For my money, human beings really were this smart, this skilled, and this vain five thousand years ago. That’s what makes these structures so marvelous. Just look at what we humans can do. Archaeologists have found tools, schematics, quarries, and even instructions carved into tombs that tell us all we need to know about how they were built. Knowing how they did it won’t ruin the magic, I promise. I have been in awe of the pyramids since I was a kid, so finally getting to walk around (and inside!) them was a big check mark off a long-standing bucket list item.
Getting to the site was much easier than I thought it would be. Somehow I’d built up in my mind that we’d need to join a caravan into the deep desert. But no, Giza is on the other side of the Nile from Cairo. The most difficult part of the whole day was avoiding the horse and camel touts, who hounded us ceaselessly from the moment our taxi dropped us off at the front gates.
In fairness, tourism took a steep nosedive after the 2011 revolution and it’s only barely starting to pick up again. There were a few Chinese tour groups that shuffled through, but otherwise it was just a smattering of locals and us Americans wandering around. The touts are desperate for the business. If they tell you that it’s an hour walk from the taxi drop to the ticket office, feel free to laugh at them. It’s a very short walk.

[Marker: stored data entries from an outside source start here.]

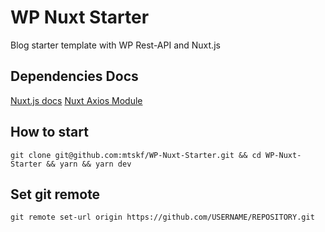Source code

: # WP Nuxt Starter

Blog starter template with WP Rest-API and Nuxt.js

## Dependencies Docs
[Nuxt.js docs](https://nuxtjs.org/guide)
[Nuxt Axios Module](https://axios.nuxtjs.org/)

## How to start
```
git clone git@github.com:mtskf/WP-Nuxt-Starter.git && cd WP-Nuxt-Starter && yarn && yarn dev
```


## Set git remote
```
git remote set-url origin https://github.com/USERNAME/REPOSITORY.git
```

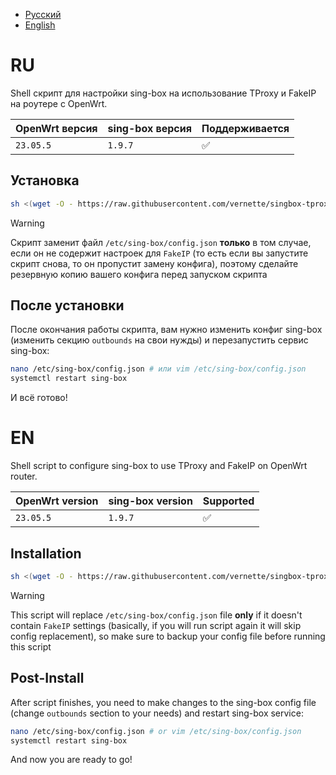 - [Русский](#ru)
- [English](#en)

# RU

Shell скрипт для настройки sing-box на использование TProxy и FakeIP на роутере с OpenWrt.

| OpenWrt версия | sing-box версия | Поддерживается |
| -------------- | --------------- | -------------- |
| `23.05.5`      | `1.9.7`         | ✅             |

## Установка

```bash
sh <(wget -O - https://raw.githubusercontent.com/vernette/singbox-tproxy-fakeip/main/install.sh)
```

> [!WARNING]
> Скрипт заменит файл `/etc/sing-box/config.json` **только** в том случае, если он не содержит настроек для `FakeIP` (то есть если вы запустите скрипт снова, то он пропустит замену конфига), поэтому сделайте резервную копию вашего конфига перед запуском скрипта

## После установки

После окончания работы скрипта, вам нужно изменить конфиг sing-box (изменить секцию `outbounds` на свои нужды) и перезапустить сервис sing-box:

```bash
nano /etc/sing-box/config.json # или vim /etc/sing-box/config.json
systemctl restart sing-box
```

И всё готово!

# EN

Shell script to configure sing-box to use TProxy and FakeIP on OpenWrt router.

| OpenWrt version | sing-box version | Supported |
| --------------- | ---------------- | --------- |
| `23.05.5`       | `1.9.7`          | ✅        |

## Installation

```bash
sh <(wget -O - https://raw.githubusercontent.com/vernette/singbox-tproxy-fakeip/main/install.sh)
```

> [!WARNING]
> This script will replace `/etc/sing-box/config.json` file **only** if it doesn't contain `FakeIP` settings (basically, if you will run script again it will skip config replacement), so make sure to backup your config file before running this script

## Post-Install

After script finishes, you need to make changes to the sing-box config file (change `outbounds` section to your needs) and restart sing-box service:

```bash
nano /etc/sing-box/config.json # or vim /etc/sing-box/config.json
systemctl restart sing-box
```

And now you are ready to go!
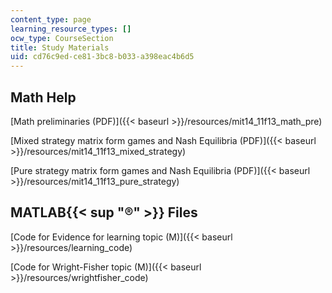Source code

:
 ```yaml
---
content_type: page
learning_resource_types: []
ocw_type: CourseSection
title: Study Materials
uid: cd76c9ed-ce81-3bc8-b033-a398eac4b6d5
---
```


Math Help
---------

[Math preliminaries (PDF)]({{< baseurl >}}/resources/mit14_11f13_math_pre)

[Mixed strategy matrix form games and Nash Equilibria (PDF)]({{< baseurl >}}/resources/mit14_11f13_mixed_strategy)

[Pure strategy matrix form games and Nash Equilibria (PDF)]({{< baseurl >}}/resources/mit14_11f13_pure_strategy)

MATLAB{{< sup "®" >}} Files
---------------------------

[Code for Evidence for learning topic (M)]({{< baseurl >}}/resources/learning_code)

[Code for Wright-Fisher topic (M)]({{< baseurl >}}/resources/wrightfisher_code)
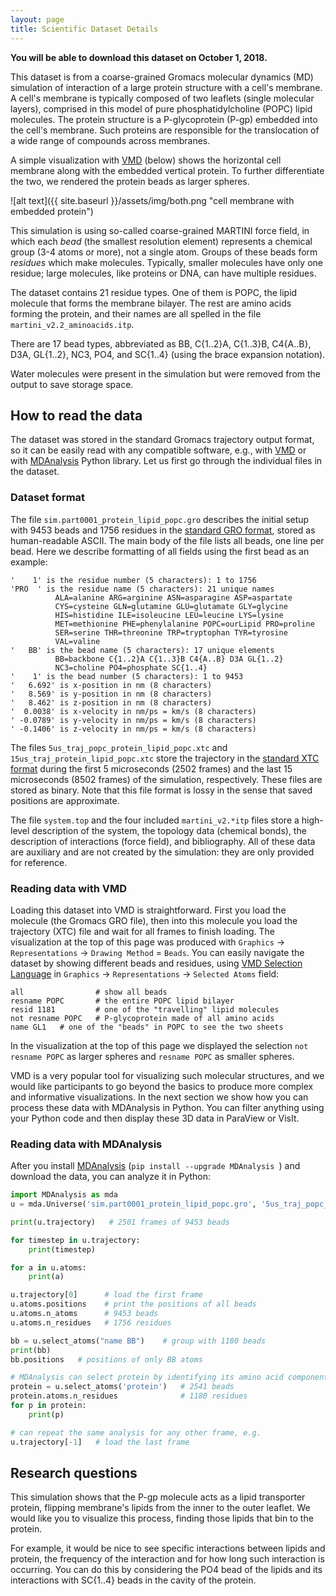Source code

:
 ```yaml
---
layout: page
title: Scientific Dataset Details
---
```


**You will be able to download this dataset on October 1, 2018.**

This dataset is from a coarse-grained Gromacs molecular dynamics (MD) simulation of interaction of a
large protein structure with a cell's membrane. A cell's membrane is typically composed of two leaflets
(single molecular layers), comprised in this model of pure phosphatidylcholine (POPC) lipid
molecules. The protein structure is a P-glycoprotein (P-gp) embedded into the cell's membrane. Such
proteins are responsible for the translocation of a wide range of compounds across membranes.

A simple visualization with <a href="https://www.ks.uiuc.edu/Research/vmd" target="_blank">VMD</a>
(below) shows the horizontal cell membrane along with the embedded vertical protein. To further
differentiate the two, we rendered the protein beads as larger spheres.

![alt text]({{ site.baseurl }}/assets/img/both.png "cell membrane with embedded protein")

This simulation is using so-called coarse-grained MARTINI force field, in which each *bead* (the smallest
resolution element) represents a chemical group (3-4 atoms or more), not a single atom. Groups of these
beads form *residues* which make molecules. Typically, smaller molecules have only one residue; large
molecules, like proteins or DNA, can have multiple residues.

The dataset contains 21 residue types. One of them is POPC, the lipid molecule that forms the membrane
bilayer. The rest are amino acids forming the protein, and their names are all spelled in the file
`martini_v2.2_aminoacids.itp`.

There are 17 bead types, abbreviated as BB, C{1..2}A, C{1..3}B, C4{A..B}, D3A, GL{1..2}, NC3, PO4, and
SC{1..4} (using the brace expansion notation).

Water molecules were present in the simulation but were removed from the output to save storage space.

## How to read the data

The dataset was stored in the standard Gromacs trajectory output format, so it can be easily read with
any compatible software, e.g., with <a href="https://www.ks.uiuc.edu/Research/vmd"
target="_blank">VMD</a> or with <a href="https://www.mdanalysis.org" target="_blank">MDAnalysis</a>
Python library. Let us first go through the individual files in the dataset.

### Dataset format

The file `sim.part0001_protein_lipid_popc.gro` describes the initial setup with 9453 beads and 1756
residues in the <a href="http://manual.gromacs.org/current/online/gro.html" target="_blank">standard GRO
format</a>, stored as human-readable ASCII. The main body of the file lists all beads, one line per
bead. Here we describe formatting of all fields using the first bead as an example:

```text
'    1' is the residue number (5 characters): 1 to 1756
'PRO  ' is the residue name (5 characters): 21 unique names
          ALA=alanine ARG=arginine ASN=asparagine ASP=aspartate
          CYS=cysteine GLN=glutamine GLU=glutamate GLY=glycine
          HIS=histidine ILE=isoleucine LEU=leucine LYS=lysine
          MET=methionine PHE=phenylalanine POPC=ourLipid PRO=proline
          SER=serine THR=threonine TRP=tryptophan TYR=tyrosine
          VAL=valine
'   BB' is the bead name (5 characters): 17 unique elements
          BB=backbone C{1..2}A C{1..3}B C4{A..B} D3A GL{1..2}
          NC3=choline PO4=phosphate SC{1..4}
'    1' is the bead number (5 characters): 1 to 9453
'   6.692' is x-position in nm (8 characters)
'   8.569' is y-position in nm (8 characters)
'   8.462' is z-position in nm (8 characters)
'  0.0038' is x-velocity in nm/ps = km/s (8 characters)
' -0.0789' is y-velocity in nm/ps = km/s (8 characters)
' -0.1406' is z-velocity in nm/ps = km/s (8 characters)
```

The files `5us_traj_popc_protein_lipid_popc.xtc` and `15us_traj_protein_lipid_popc.xtc` store the
trajectory in the <a href="http://manual.gromacs.org/current/online/xtc.html" target="_blank">standard
XTC format</a> during the first 5 microseconds (2502 frames) and the last 15 microseconds (8502 frames)
of the simulation, respectively. These files are stored as binary. Note that this file format is lossy in
the sense that saved positions are approximate.

The file `system.top` and the four included `martini_v2.*itp` files store a high-level description of the
system, the topology data (chemical bonds), the description of interactions (force field), and
bibliography. All of these data are auxiliary and are not created by the simulation: they are only
provided for reference.

### Reading data with VMD

Loading this dataset into VMD is straightforward. First you load the molecule (the Gromacs GRO file),
then into this molecule you load the trajectory (XTC) file and wait for all frames to finish loading. The
visualization at the top of this page was produced with `Graphics` &#8594; `Representations` &#8594;
`Drawing Method` = `Beads`. You can easily navigate the dataset by showing different beads and residues,
using <a href="https://www.ks.uiuc.edu/Research/vmd/vmd-1.3/ug/node132.html" target="_blank">VMD
Selection Language</a> in `Graphics` &#8594; `Representations` &#8594; `Selected Atoms` field:

```text
all                # show all beads
resname POPC       # the entire POPC lipid bilayer
resid 1181         # one of the "travelling" lipid molecules
not resname POPC   # P-glycoprotein made of all amino acids
name GL1   # one of the "beads" in POPC to see the two sheets
```

In the visualization at the top of this page we displayed the selection `not resname POPC` as larger
spheres and `resname POPC` as smaller spheres.

VMD is a very popular tool for visualizing such molecular structures, and we would like participants to
go beyond the basics to produce more complex and informative visualizations. In the next section we show
how you can process these data with MDAnalysis in Python. You can filter anything using your Python code
and then display these 3D data in ParaView or VisIt.

### Reading data with MDAnalysis

After you install <a href="https://www.mdanalysis.org" target="_blank">MDAnalysis</a> (`pip install
--upgrade MDAnalysis `) and download the data, you can analyze it in Python:

```python
import MDAnalysis as mda
u = mda.Universe('sim.part0001_protein_lipid_popc.gro', '5us_traj_popc_protein_lipid_popc.xtc')

print(u.trajectory)   # 2501 frames of 9453 beads

for timestep in u.trajectory:
    print(timestep)

for a in u.atoms:
    print(a)

u.trajectory[0]      # load the first frame
u.atoms.positions    # print the positions of all beads
u.atoms.n_atoms      # 9453 beads
u.atoms.n_residues   # 1756 residues

bb = u.select_atoms("name BB")    # group with 1180 beads
print(bb)
bb.positions   # positions of only BB atoms

# MDAnalysis can select protein by identifying its amino acid components
protein = u.select_atoms('protein')   # 2541 beads
protein.atoms.n_residues              # 1180 residues
for p in protein:
    print(p)

# can repeat the same analysis for any other frame, e.g.
u.trajectory[-1]   # load the last frame
```

## Research questions

This simulation shows that the P-gp molecule acts as a lipid transporter protein, flipping membrane's
lipids from the inner to the outer leaflet. We would like you to visualize this process, finding those
lipids that bin to the protein.

For example, it would be nice to see specific interactions between lipids and protein, the frequency of
the interaction and for how long such interaction is occurring. You can do this by considering the PO4
bead of the lipids and its interactions with SC{1..4} beads in the cavity of the protein.






<!-- ## Sample Visualizations -->

<!-- We will provide sample visualizations shortly. -->






<!-- Both ParaView and VisIt can open standard VTK unstructured grid and polygonal data files. These files can -->
<!-- also be read in Python and C++ using the VTK library (http://www.vtk.org). Note that the volumetric file -->
<!-- air.vtu contains over 16 million cells so it might take some time to read it, depending on your -->
<!-- computer's speed. -->

<!-- As a result, rendering might also take some time, and can be automated with scripting, so that you could -->
<!-- leave a script running for a few hours and come back to let's say several hundred frames of a movie, or -->
<!-- it could be run in parallel on a cluster. -->

<!-- We hosted a kickoff webinar on Sep-27 that gave a walk-through of the dataset. Click here to view the -->
<!-- archive recording (to get right to the dataset tour, skip ahead to 4:04 in the video). -->






<!-- To give you an idea of the type of data in these files and to help you with actual visualizations, we -->
<!-- provide two sample visualizations, one done with ParaView and the other one with VisIt. Both workflows -->
<!-- demonstrate loading of all 11 VTK files. -->

<!-- The ParaView state file bladesWithLines.pvsm stores the pipeline to visualize the blades (coloured by the -->
<!-- pressure on their surfaces) and the airflow around them with uniform-colour streamlines. You can point -->
<!-- ParaView to this state file with File - Load State..., or start ParaView from the command line with -->
<!-- "paraview --state=bladesWithLines.pvsm". The resulting image bladesWithLines.png is shown below. -->

<!-- /files/webfm/Communications/bladesWithLines.png -->

<!-- The VisIt Python script positiveNegativePressure.py renders semi-transparent isosurfaces of positive -->
<!-- (blue) and negative (turquoise) pressure around the blades. You can run this script in VisIt either from -->
<!-- Controls - Launch CLI... or from Controls - Command..., or from the command line with "visit -nowin -cli -->
<!-- -s positiveNegativePressure.py". The resulting image positiveNegativePressure0000.png is shown below. -->

<!-- /files/webfm/Communications/positiveNegativePressure0000.png -->

<!-- We are looking for innovative visualizations of this dataset. For example, one could enhance these -->
<!-- renderings by drawing streamlines around the isosurfaces and producing some animations such as spinning -->
<!-- the visualization around the vertical axis or gradually turning on/off various visualization -->
<!-- elements. Speaking more generally, a nice animation would help us explore the spatial range and values of -->
<!-- multiple variables and show how various elements of the simulation are tied together. -->

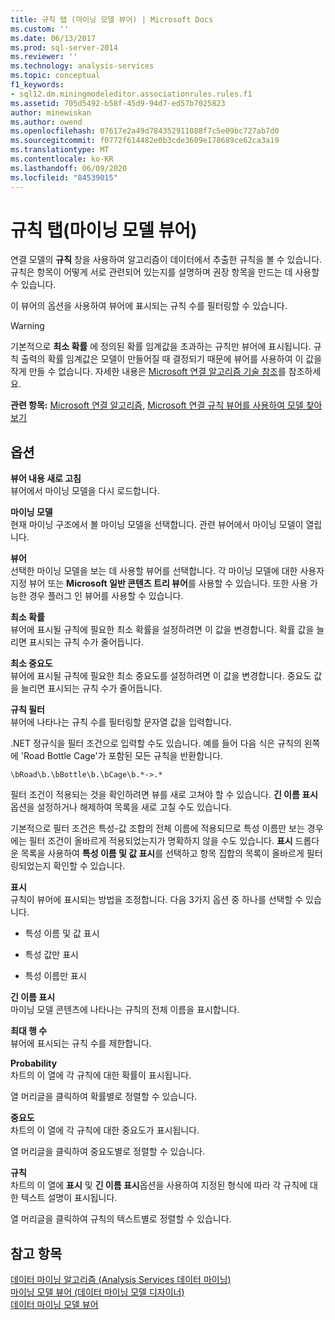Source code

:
 ```yaml
---
title: 규칙 탭 (마이닝 모델 뷰어) | Microsoft Docs
ms.custom: ''
ms.date: 06/13/2017
ms.prod: sql-server-2014
ms.reviewer: ''
ms.technology: analysis-services
ms.topic: conceptual
f1_keywords:
- sql12.dm.miningmodeleditor.associationrules.rules.f1
ms.assetid: 705d5492-b58f-45d9-94d7-ed57b7025823
author: minewiskan
ms.author: owend
ms.openlocfilehash: 07617e2a49d784352911088f7c5e09bc727ab7d0
ms.sourcegitcommit: f0772f614482e0b3cde3609e178689ce62ca3a19
ms.translationtype: MT
ms.contentlocale: ko-KR
ms.lasthandoff: 06/09/2020
ms.locfileid: "84539015"
---
```

# <a name="rules-tab-mining-model-viewer"></a>규칙 탭(마이닝 모델 뷰어)
  연결 모델의 **규칙** 창을 사용하여 알고리즘이 데이터에서 추출한 규칙을 볼 수 있습니다. 규칙은 항목이 어떻게 서로 관련되어 있는지를 설명하며 권장 항목을 만드는 데 사용할 수 있습니다.  
  
 이 뷰어의 옵션을 사용하여 뷰어에 표시되는 규칙 수를 필터링할 수 있습니다.  
  
> [!WARNING]  
>  기본적으로 **최소 확률** 에 정의된 확률 임계값을 초과하는 규칙만 뷰어에 표시됩니다. 규칙 출력의 확률 임계값은 모델이 만들어질 때 결정되기 때문에 뷰어를 사용하여 이 값을 작게 만들 수 없습니다. 자세한 내용은 [Microsoft 연결 알고리즘 기술 참조](data-mining/microsoft-association-algorithm-technical-reference.md)를 참조하세요.  
  
 **관련 항목:** [Microsoft 연결 알고리즘](data-mining/microsoft-association-algorithm.md), [Microsoft 연결 규칙 뷰어를 사용하여 모델 찾아보기](data-mining/browse-a-model-using-the-microsoft-association-rules-viewer.md)  
  
## <a name="options"></a>옵션  
 **뷰어 내용 새로 고침**  
 뷰어에서 마이닝 모델을 다시 로드합니다.  
  
 **마이닝 모델**  
 현재 마이닝 구조에서 볼 마이닝 모델을 선택합니다. 관련 뷰어에서 마이닝 모델이 열립니다.  
  
 **뷰어**  
 선택한 마이닝 모델을 보는 데 사용할 뷰어를 선택합니다. 각 마이닝 모델에 대한 사용자 지정 뷰어 또는 **Microsoft 일반 콘텐츠 트리 뷰어**를 사용할 수 있습니다. 또한 사용 가능한 경우 플러그 인 뷰어를 사용할 수 있습니다.  
  
 **최소 확률**  
 뷰어에 표시될 규칙에 필요한 최소 확률을 설정하려면 이 값을 변경합니다. 확률 값을 늘리면 표시되는 규칙 수가 줄어듭니다.  
  
 **최소 중요도**  
 뷰어에 표시될 규칙에 필요한 최소 중요도를 설정하려면 이 값을 변경합니다. 중요도 값을 늘리면 표시되는 규칙 수가 줄어듭니다.  
  
 **규칙 필터**  
 뷰어에 나타나는 규칙 수를 필터링할 문자열 값을 입력합니다.  
  
 .NET 정규식을 필터 조건으로 입력할 수도 있습니다. 예를 들어 다음 식은 규칙의 왼쪽에 'Road Bottle Cage'가 포함된 모든 규칙을 반환합니다.  
  
 `\bRoad\b.\bBottle\b.\bCage\b.*->.*`  
  
 필터 조건이 적용되는 것을 확인하려면 뷰를 새로 고쳐야 할 수 있습니다. **긴 이름 표시** 옵션을 설정하거나 해제하여 목록을 새로 고칠 수도 있습니다.  
  
 기본적으로 필터 조건은 특성-값 조합의 전체 이름에 적용되므로 특성 이름만 보는 경우에는 필터 조건이 올바르게 적용되었는지가 명확하지 않을 수도 있습니다. **표시** 드롭다운 목록을 사용하여 **특성 이름 및 값 표시**를 선택하고 항목 집합의 목록이 올바르게 필터링되었는지 확인할 수 있습니다.  
  
 **표시**  
 규칙이 뷰어에 표시되는 방법을 조정합니다. 다음 3가지 옵션 중 하나를 선택할 수 있습니다.  
  
-   특성 이름 및 값 표시  
  
-   특성 값만 표시  
  
-   특성 이름만 표시  
  
 **긴 이름 표시**  
 마이닝 모델 콘텐츠에 나타나는 규칙의 전체 이름을 표시합니다.  
  
 **최대 행 수**  
 뷰어에 표시되는 규칙 수를 제한합니다.  
  
 **Probability**  
 차트의 이 열에 각 규칙에 대한 확률이 표시됩니다.  
  
 열 머리글을 클릭하여 확률별로 정렬할 수 있습니다.  
  
 **중요도**  
 차트의 이 열에 각 규칙에 대한 중요도가 표시됩니다.  
  
 열 머리글을 클릭하여 중요도별로 정렬할 수 있습니다.  
  
 **규칙**  
 차트의 이 열에 **표시** 및 **긴 이름 표시**옵션을 사용하여 지정된 형식에 따라 각 규칙에 대한 텍스트 설명이 표시됩니다.  
  
 열 머리글을 클릭하여 규칙의 텍스트별로 정렬할 수 있습니다.  
  
## <a name="see-also"></a>참고 항목  
 [데이터 마이닝 알고리즘 &#40;Analysis Services 데이터 마이닝&#41;](data-mining/data-mining-algorithms-analysis-services-data-mining.md)   
 [마이닝 모델 뷰어 &#40;데이터 마이닝 모델 디자이너&#41;](mining-model-viewers-data-mining-model-designer.md)   
 [데이터 마이닝 모델 뷰어](data-mining/data-mining-model-viewers.md)  
  
  
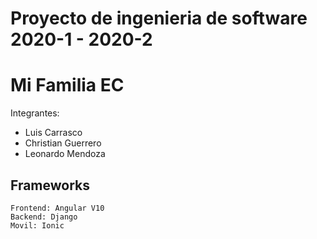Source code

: # Proyecto de ingenieria de software 2020-1 - 2020-2
# Mi Familia EC


Integrantes:
* Luis Carrasco
* Christian Guerrero
* Leonardo Mendoza


## Frameworks
```
Frontend: Angular V10
Backend: Django
Movil: Ionic
```



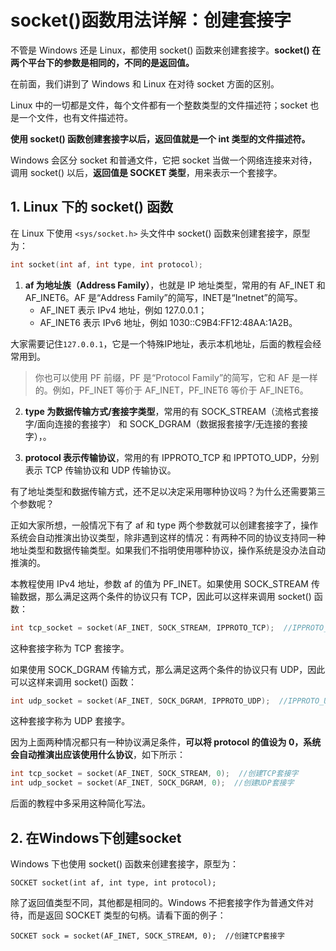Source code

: # socket()函数用法详解：创建套接字

不管是 Windows 还是 Linux，都使用 socket() 函数来创建套接字。**socket() 在两个平台下的参数是相同的，不同的是返回值。**

在前面，我们讲到了 Windows 和 Linux 在对待 socket 方面的区别。

Linux 中的一切都是文件，每个文件都有一个整数类型的文件描述符；socket 也是一个文件，也有文件描述符。

**使用 socket() 函数创建套接字以后，返回值就是一个 int 类型的文件描述符。**

Windows 会区分 socket 和普通文件，它把 socket 当做一个网络连接来对待，调用 socket() 以后，**返回值是 SOCKET 类型**，用来表示一个套接字。

## 1. Linux 下的 socket() 函数

在 Linux 下使用 `<sys/socket.h>` 头文件中 socket() 函数来创建套接字，原型为：

```c
int socket(int af, int type, int protocol);
```

1) **af 为地址族（Address Family）**，也就是 IP 地址类型，常用的有 AF_INET 和 AF_INET6。AF 是“Address Family”的简写，INET是“Inetnet”的简写。
    - AF_INET 表示 IPv4 地址，例如 127.0.0.1；
    - AF_INET6 表示 IPv6 地址，例如 1030::C9B4:FF12:48AA:1A2B。

大家需要记住`127.0.0.1`，它是一个特殊IP地址，表示本机地址，后面的教程会经常用到。

> 你也可以使用 PF 前缀，PF 是“Protocol Family”的简写，它和 AF 是一样的。例如，PF_INET 等价于 AF_INET，PF_INET6 等价于 AF_INET6。

2) **type 为数据传输方式/套接字类型**，常用的有 SOCK_STREAM（流格式套接字/面向连接的套接字） 和 SOCK_DGRAM（数据报套接字/无连接的套接字），。

3) **protocol 表示传输协议**，常用的有 IPPROTO_TCP 和 IPPTOTO_UDP，分别表示 TCP 传输协议和 UDP 传输协议。

有了地址类型和数据传输方式，还不足以决定采用哪种协议吗？为什么还需要第三个参数呢？

正如大家所想，一般情况下有了 af 和 type 两个参数就可以创建套接字了，操作系统会自动推演出协议类型，除非遇到这样的情况：有两种不同的协议支持同一种地址类型和数据传输类型。如果我们不指明使用哪种协议，操作系统是没办法自动推演的。

本教程使用 IPv4 地址，参数 af 的值为 PF_INET。如果使用 SOCK_STREAM 传输数据，那么满足这两个条件的协议只有 TCP，因此可以这样来调用 socket() 函数：

```c
int tcp_socket = socket(AF_INET, SOCK_STREAM, IPPROTO_TCP);  //IPPROTO_TCP表示TCP协议
```

这种套接字称为 TCP 套接字。

如果使用 SOCK_DGRAM 传输方式，那么满足这两个条件的协议只有 UDP，因此可以这样来调用 socket() 函数：

```c
int udp_socket = socket(AF_INET, SOCK_DGRAM, IPPROTO_UDP);  //IPPROTO_UDP表示UDP协议
```

这种套接字称为 UDP 套接字。

因为上面两种情况都只有一种协议满足条件，**可以将 protocol 的值设为 0，系统会自动推演出应该使用什么协议**，如下所示：

```c
int tcp_socket = socket(AF_INET, SOCK_STREAM, 0);  //创建TCP套接字
int udp_socket = socket(AF_INET, SOCK_DGRAM, 0);  //创建UDP套接字
```

后面的教程中多采用这种简化写法。

## 2. 在Windows下创建socket

Windows 下也使用 socket() 函数来创建套接字，原型为：

```
SOCKET socket(int af, int type, int protocol);
```

除了返回值类型不同，其他都是相同的。Windows 不把套接字作为普通文件对待，而是返回 SOCKET 类型的句柄。请看下面的例子：

```
SOCKET sock = socket(AF_INET, SOCK_STREAM, 0);  //创建TCP套接字
```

In retrospect, we probably didn’t need to buy a ticket for every single structure (there’s a ticket to get into the complex and then separate tickets for each pyramid or tomb), but we don’t regret a thing. I mean, we were INSIDE the pyramids. Even when there wasn’t much to see it was still amazing. And, well, there isn’t much to see. Most of what was in the burial chambers was removed by grave robbers or museums. What remains are empty, featureless caverns.
If you’re on a budget, you might limit yourself to the Tomb of Mersy Ankh III and the Cheops Boat Museum. The tomb is dedicated to Queen Meresankh, who was the granddaughter of Khufu (he of the Great Pyramid) and the wife of Khafre (he of the second pyramid with the capstones still on it). The tomb is richly decorated. It’s everything we hoped would have greeted us inside the pyramids.
The Cheops Boat Museum (separate ticket purchased at the museum itself, not the main ticket counter) is where they’ve placed a restored sun boat that was buried next to the pyramid and was meant to carry the dead king through the underworld.
They’ve managed to restore one of the boats and it’s magnificent to see. The museum is three levels, so you can see the boat from beneath it as well as above.
Day Trips to Other Pyramid Sites
There are somewhere in the neighborhood of 80 pyramids scattered throughout Egypt. The earliest kings were buried in the ground with a “mastaba” capping the grave. The mastaba was a raised rectangular structure with slightly inward sloping sides and a flat roof. These were the basis for what would become the pyramids.
It wasn’t until the fabled (and eventually deified) engineer Imhotep came along that the first pyramid was built. King Zoser asked, and Imhotep delivered. The step pyramid was meant as a series of stacked mastabas, giving the appearance of a tomb that was ascending into the heavens.
There’s a lot more to see here, including some of the first inscriptions that would later become the Egyptian Book of the Dead. Mostly they take the form of “spells” that would protect the dead in the afterlife, but some of the inscriptions seemed more aligned with keeping the deceased comfortable:
Walking around the complex is an adventure in itself, and just the main entry ticket got us into what we wanted to see.
Whatever else you may see in your life, whatever you choose to believe about ancient civilizations, there is a lesson that we should all take to heart about the great works of the ancient Egyptians: they were very big into state sponsorship of the arts.